El fotógrafo estadounidense afincado en Nueva York pasó la primavera de 2012 (un año después del desastre natural y después nuclear que sufrió el país) en Tokio retratando a chicos y chicas —entre ellos Erikadon— que afrontan sus atuendos como la exhibición personal definitiva y convierten su apariencia en moda. El autor fue a Japón conmovido por los sucesos y declara que el proyecto es "una celebración de la personalización, una celebración de Tokio como una cultura que apoya esa búsqueda de la presentación individual".

Lúdico e inventivo

El libro Tokyo Adorned (Tokio engalanado) —publicado por la inglesa Booth-Clibborn Editions— recopila 132 fotografías de la serie de looks extremos de Card, marcada por el aspecto lúdico e inventivo de los retratados. De las abarrotadas calles, llevaba a los modelos a un estudio, donde los extraía de su entorno para mostrarlos en un ambiente de tranquilidad. Algunos incluso posan en sus habitaciones, por supuesto, reflejos fieles de quienes las ocupan.

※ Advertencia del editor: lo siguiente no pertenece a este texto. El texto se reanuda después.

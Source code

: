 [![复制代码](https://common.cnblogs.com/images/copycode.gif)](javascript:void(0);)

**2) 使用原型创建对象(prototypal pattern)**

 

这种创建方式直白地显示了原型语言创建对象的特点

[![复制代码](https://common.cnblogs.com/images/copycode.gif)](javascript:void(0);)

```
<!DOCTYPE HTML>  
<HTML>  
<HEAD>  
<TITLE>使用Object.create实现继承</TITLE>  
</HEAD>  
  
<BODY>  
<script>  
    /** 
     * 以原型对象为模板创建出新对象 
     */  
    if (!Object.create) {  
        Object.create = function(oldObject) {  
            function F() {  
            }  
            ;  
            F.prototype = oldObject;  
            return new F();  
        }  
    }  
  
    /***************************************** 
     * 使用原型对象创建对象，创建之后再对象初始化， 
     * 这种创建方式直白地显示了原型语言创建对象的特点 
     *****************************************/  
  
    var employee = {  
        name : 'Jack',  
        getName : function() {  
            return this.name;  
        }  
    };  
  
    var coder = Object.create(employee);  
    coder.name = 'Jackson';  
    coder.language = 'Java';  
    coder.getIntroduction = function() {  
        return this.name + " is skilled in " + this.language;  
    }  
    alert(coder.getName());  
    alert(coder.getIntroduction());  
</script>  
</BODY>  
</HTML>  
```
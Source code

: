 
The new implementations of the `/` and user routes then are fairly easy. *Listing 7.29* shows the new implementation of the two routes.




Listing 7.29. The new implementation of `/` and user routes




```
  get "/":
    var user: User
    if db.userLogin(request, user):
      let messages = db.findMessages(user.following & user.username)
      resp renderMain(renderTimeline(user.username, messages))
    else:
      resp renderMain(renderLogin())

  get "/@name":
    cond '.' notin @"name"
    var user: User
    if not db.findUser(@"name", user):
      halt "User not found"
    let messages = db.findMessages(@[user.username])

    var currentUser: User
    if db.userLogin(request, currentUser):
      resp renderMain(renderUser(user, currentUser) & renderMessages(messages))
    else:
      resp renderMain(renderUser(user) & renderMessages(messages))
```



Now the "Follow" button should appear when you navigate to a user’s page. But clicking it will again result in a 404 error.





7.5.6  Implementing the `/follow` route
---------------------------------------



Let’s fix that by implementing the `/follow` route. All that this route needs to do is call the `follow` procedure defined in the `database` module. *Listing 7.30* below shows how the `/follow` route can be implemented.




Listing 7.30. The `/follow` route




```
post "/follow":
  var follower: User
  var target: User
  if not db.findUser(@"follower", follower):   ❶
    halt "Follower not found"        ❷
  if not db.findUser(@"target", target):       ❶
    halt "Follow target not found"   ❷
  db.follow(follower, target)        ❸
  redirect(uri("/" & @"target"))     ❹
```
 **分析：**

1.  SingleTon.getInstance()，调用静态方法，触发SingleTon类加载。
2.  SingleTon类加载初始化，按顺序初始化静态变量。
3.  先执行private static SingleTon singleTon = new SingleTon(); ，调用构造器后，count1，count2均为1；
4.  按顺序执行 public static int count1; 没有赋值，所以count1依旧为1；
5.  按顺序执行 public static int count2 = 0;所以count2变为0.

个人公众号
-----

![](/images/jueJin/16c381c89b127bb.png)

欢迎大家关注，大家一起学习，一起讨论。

"¡Soy yo!", dice una adolescente envuelta en lentejuelas, con una gorra enorme y una maraña de collares a la hora de justificar su apariencia. Sujeta una enorme rana de peluche y se hace llamar Gero, una voz japonesa que se emplea para imitar el sonido de las ranas, pero que también significa vómito.

"Es la batalla de las fresas"

Junto al aspecto inocente de Gero (entre desastrado e infantil) hay looks perturbadores como el de Kimusume Shioka, que lleva coletas, una chaqueta roja de uniforme de colegio, una realista pistola de juguete y la inexpresiva cara pintada de blanco con dos fresas en el pómulo derecho. "Es la batalla de las fresas", le dice críptica al fotógrafo.

No hay cortapisas: sólo con tu atuendo puedes volver a la infancia, pertenecer a una época indeterminada de la historia, imaginar que eres una muñeca, una heroína steampunk, una escandalosa explosión de color. Los retratados se identifican con una de las muchas tribus urbanas que hay en Japón, pero en su mayoría crean su propio estilo etiquetándolo después.